Se all’estero le grandi testate, dal Nyt al Guardian, hanno liquidato la questione con una domanda (di cosa si discute se è stata pronunciata una sentenza ed è in vigore una legge?), in casa nostra la vicenda ha assunto dei significati quasi esoterici: messaggi trasversali, inviti alla responsabilità. Alla stabilità. Una chiamata alla pacificazione e alla comprensione. La vittima di queste operazioni di cabotaggio diplomatico ha un nome: Legalità.
Di fronte alla prepotenza, alla prevaricazione dell’orda guidata dalla Pitonessa Santanchè, le altre parti in causa si sono annichilite come fossero pecorelle.
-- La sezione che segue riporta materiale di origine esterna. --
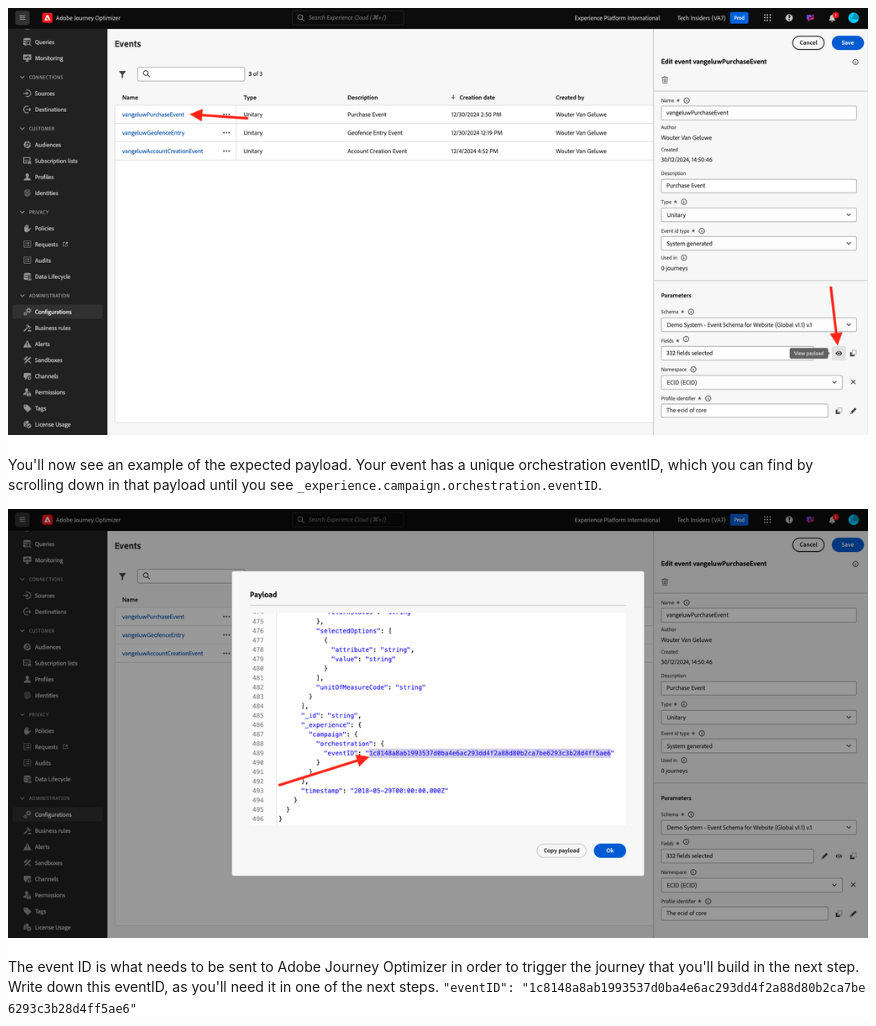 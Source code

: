 ![Journey Optimizer](./images/oc41.png)

You'll now see an example of the expected payload. Your event has a unique orchestration eventID, which you can find by scrolling down in that payload until you see `_experience.campaign.orchestration.eventID`.

![Journey Optimizer](./images/oc42.png)

The event ID is what needs to be sent to Adobe Journey Optimizer in order to trigger the journey that you'll build in the next step. Write down this eventID, as you'll need it in one of the next steps.
`"eventID": "1c8148a8ab1993537d0ba4e6ac293dd4f2a88d80b2ca7be6293c3b28d4ff5ae6"`
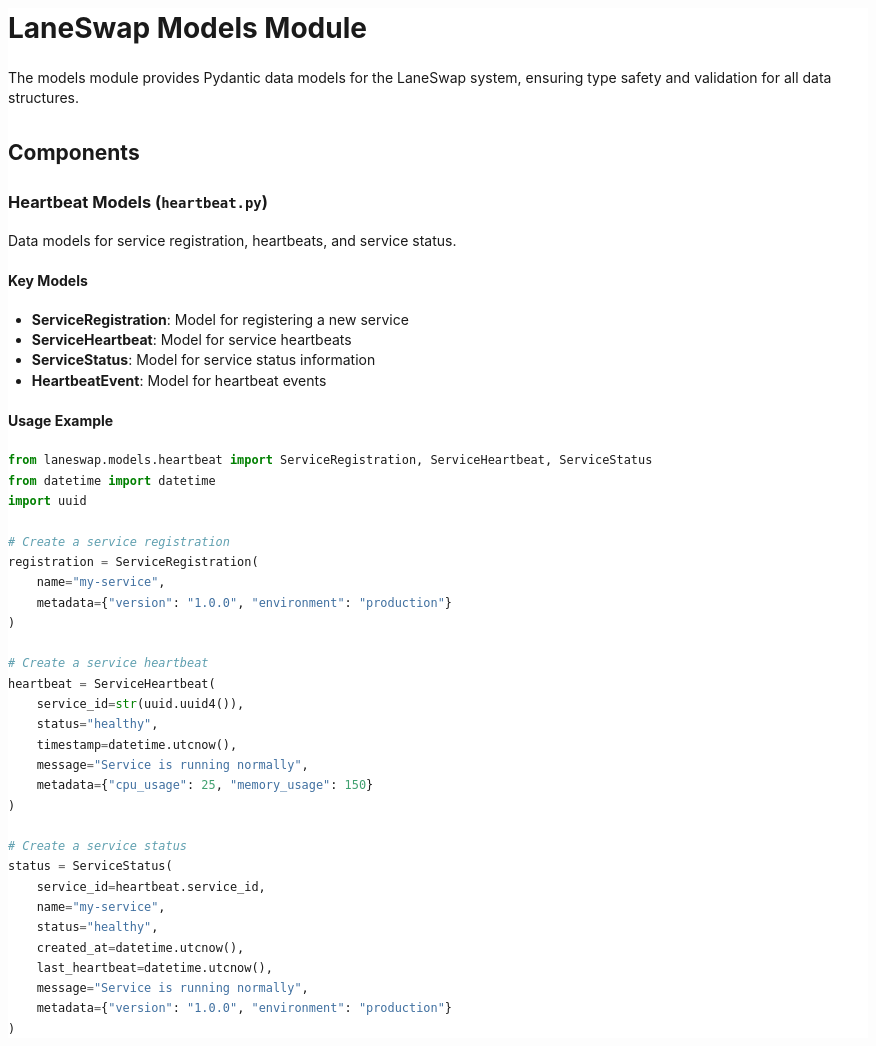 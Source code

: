 # LaneSwap Models Module

The models module provides Pydantic data models for the LaneSwap system, ensuring type safety and validation for all data structures.

## Components

### Heartbeat Models (`heartbeat.py`)

Data models for service registration, heartbeats, and service status.

#### Key Models

- **ServiceRegistration**: Model for registering a new service
- **ServiceHeartbeat**: Model for service heartbeats
- **ServiceStatus**: Model for service status information
- **HeartbeatEvent**: Model for heartbeat events

#### Usage Example

```python
from laneswap.models.heartbeat import ServiceRegistration, ServiceHeartbeat, ServiceStatus
from datetime import datetime
import uuid

# Create a service registration
registration = ServiceRegistration(
    name="my-service",
    metadata={"version": "1.0.0", "environment": "production"}
)

# Create a service heartbeat
heartbeat = ServiceHeartbeat(
    service_id=str(uuid.uuid4()),
    status="healthy",
    timestamp=datetime.utcnow(),
    message="Service is running normally",
    metadata={"cpu_usage": 25, "memory_usage": 150}
)

# Create a service status
status = ServiceStatus(
    service_id=heartbeat.service_id,
    name="my-service",
    status="healthy",
    created_at=datetime.utcnow(),
    last_heartbeat=datetime.utcnow(),
    message="Service is running normally",
    metadata={"version": "1.0.0", "environment": "production"}
)
```
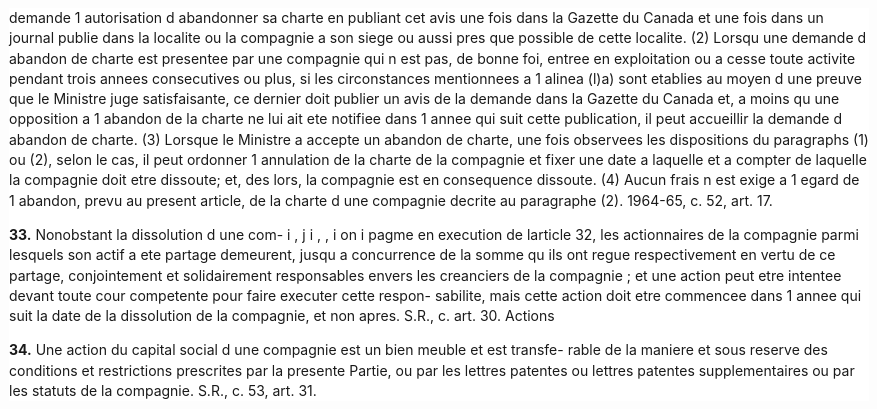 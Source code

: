 demande 1 autorisation d abandonner sa
charte en publiant cet avis une fois dans la
Gazette du Canada et une fois dans un
journal publie dans la localite ou la
compagnie a son siege ou aussi pres que
possible de cette localite.
(2) Lorsqu une demande d abandon de
charte est presentee par une compagnie qui
n est pas, de bonne foi, entree en exploitation
ou a cesse toute activite pendant trois annees
consecutives ou plus, si les circonstances
mentionnees a 1 alinea (l)a) sont etablies au
moyen d une preuve que le Ministre juge
satisfaisante, ce dernier doit publier un avis
de la demande dans la Gazette du Canada et,
a moins qu une opposition a 1 abandon de la
charte ne lui ait ete notifiee dans 1 annee qui
suit cette publication, il peut accueillir la
demande d abandon de charte.
(3) Lorsque le Ministre a accepte un
abandon de charte, une fois observees les
dispositions du paragraphs (1) ou (2), selon le
cas, il peut ordonner 1 annulation de la charte
de la compagnie et fixer une date a laquelle
et a compter de laquelle la compagnie doit
etre dissoute; et, des lors, la compagnie est
en consequence dissoute.
(4) Aucun frais n est exige a 1 egard de
1 abandon, prevu au present article, de la
charte d une compagnie decrite au paragraphe
(2). 1964-65, c. 52, art. 17.

**33.** Nonobstant la dissolution d une com-
i , j i , , i on i
pagme en execution de larticle 32, les
actionnaires de la compagnie parmi lesquels
son actif a ete partage demeurent, jusqu a
concurrence de la somme qu ils ont regue
respectivement en vertu de ce partage,
conjointement et solidairement responsables
envers les creanciers de la compagnie ; et une
action peut etre intentee devant toute cour
competente pour faire executer cette respon-
sabilite, mais cette action doit etre commencee
dans 1 annee qui suit la date de la dissolution
de la compagnie, et non apres. S.R., c.
art. 30.
Actions

**34.** Une action du capital social d une
compagnie est un bien meuble et est transfe-
rable de la maniere et sous reserve des
conditions et restrictions prescrites par la
presente Partie, ou par les lettres patentes ou
lettres patentes supplementaires ou par les
statuts de la compagnie. S.R., c. 53, art. 31.
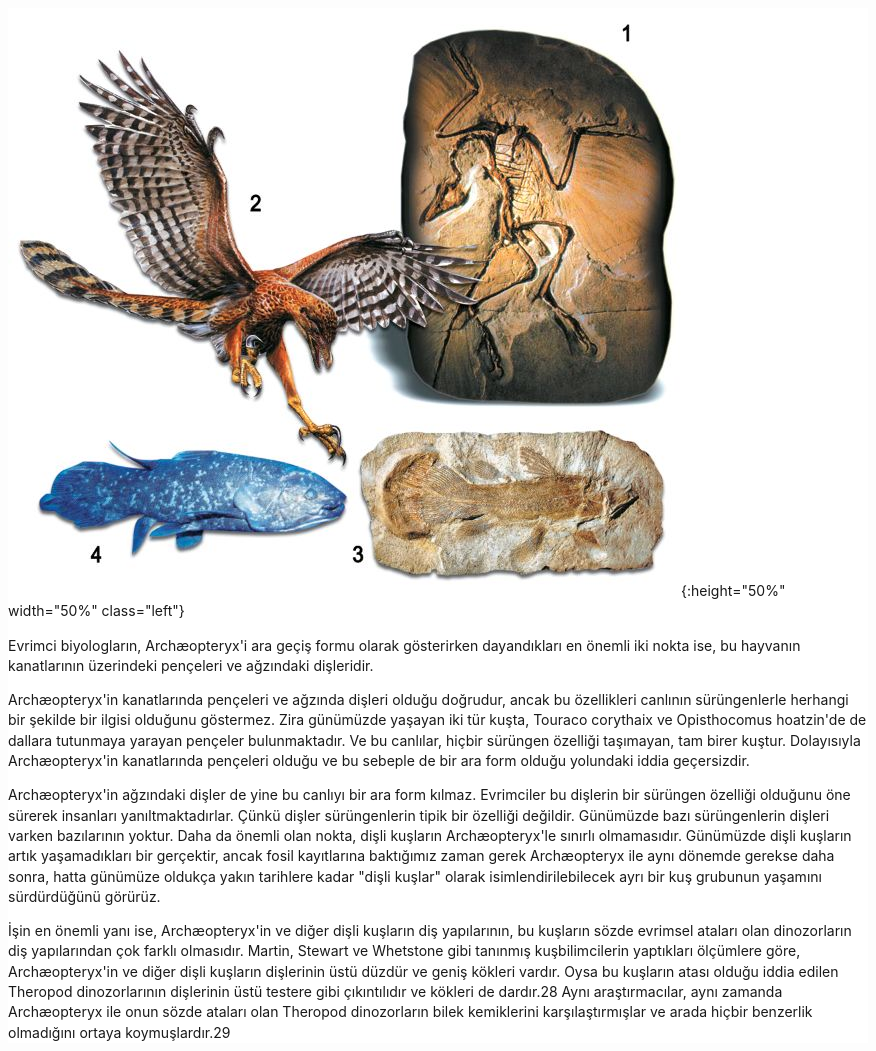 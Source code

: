 ![Archæopteryx](/images/136.jpg "Archæopteryx yanılgısı"){:height="50%" width="50%" class="left"} 

Evrimci biyologların, Archæopteryx'i ara geçiş formu olarak gösterirken dayandıkları en önemli iki nokta ise, bu hayvanın kanatlarının üzerindeki pençeleri ve ağzındaki dişleridir.

Archæopteryx'in kanatlarında pençeleri ve ağzında dişleri olduğu doğrudur, ancak bu özellikleri canlının sürüngenlerle herhangi bir şekilde bir ilgisi olduğunu göstermez. Zira günümüzde yaşayan iki tür kuşta, Touraco corythaix ve Opisthocomus hoatzin'de de dallara tutunmaya yarayan pençeler bulunmaktadır. Ve bu canlılar, hiçbir sürüngen özelliği taşımayan, tam birer kuştur. Dolayısıyla Archæopteryx'in kanatlarında pençeleri olduğu ve bu sebeple de bir ara form olduğu yolundaki iddia geçersizdir.

Archæopteryx'in ağzındaki dişler de yine bu canlıyı bir ara form kılmaz. Evrimciler bu dişlerin bir sürüngen özelliği olduğunu öne sürerek insanları yanıltmaktadırlar. Çünkü dişler sürüngenlerin tipik bir özelliği değildir. Günümüzde bazı sürüngenlerin dişleri varken bazılarının yoktur. Daha da önemli olan nokta, dişli kuşların Archæopteryx'le sınırlı olmamasıdır. Günümüzde dişli kuşların artık yaşamadıkları bir gerçektir, ancak fosil kayıtlarına baktığımız zaman gerek Archæopteryx ile aynı dönemde gerekse daha sonra, hatta günümüze oldukça yakın tarihlere kadar "dişli kuşlar" olarak isimlendirilebilecek ayrı bir kuş grubunun yaşamını sürdürdüğünü görürüz.

İşin en önemli yanı ise, Archæopteryx'in ve diğer dişli kuşların diş yapılarının, bu kuşların sözde evrimsel ataları olan dinozorların diş yapılarından çok farklı olmasıdır. Martin, Stewart ve Whetstone gibi tanınmış kuşbilimcilerin yaptıkları ölçümlere göre, Archæopteryx'in ve diğer dişli kuşların dişlerinin üstü düzdür ve geniş kökleri vardır. Oysa bu kuşların atası olduğu iddia edilen Theropod dinozorlarının dişlerinin üstü testere gibi çıkıntılıdır ve kökleri de dardır.28 Aynı araştırmacılar, aynı zamanda Archæopteryx ile onun sözde ataları olan Theropod dinozorların bilek kemiklerini karşılaştırmışlar ve arada hiçbir benzerlik olmadığını ortaya koymuşlardır.29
È passato il concetto che il capo di un partito non è un cittadino come gli altri, ma è al di sopra degli altri. È passato il concetto, perché ogni volta che è stato affermato questo che rischia di diventare un principio di fatto, nessuno ha mai opposto alcuna resistenza: dal mondo dell’informazione a quello politico c’è stato solo silenzio e pagine bianche. La Pitonessa (per gli appassionati di etimologia, la radice è il verbo greco putein “far imputridire”) ha conquistato la scena, è onnipresente, e ha ridotto il dibattito politico a un livello primitivo: la clava si è sostituita alle parole. Il dibattito è vuoto, cavo, putrido. La missione è salvare il leader con le buone o con le cattive.
Arroccato sul colle del Quirinale, Giorgio Napolitano è diventato (o, almeno, viene interpretato come tale) il massimo garante di Berlusconi: a qualsiasi costo il presidente della Repubblica vuol tenere in piedi un governo che non ha una spina dorsale né forza d’azione. A tutti i costi, anche sacrificando il principio di legalità. Siamo seri! Può un paese e il suo destino – che dal punto di vista economico è più che segnato – dipendere da un uomo e dalla sua strategia processuale? Siamo seriamente al punto di non poterci immaginare un’Italia senza Berlusconi? La Storia ha mangiato ben altri “uomini del destini” e un capitano responsabile – quale dovrebbe essere Napolitano – deve avere qualche volta il coraggio di puntare la prua della nave che comanda dritto verso la tempesta. Spesso, è quella la rotta più veloce per superare la tormenta, l’unica via per salvare il carico più prezioso che si chiama Legalità. Anche a rischio di gravi perdite.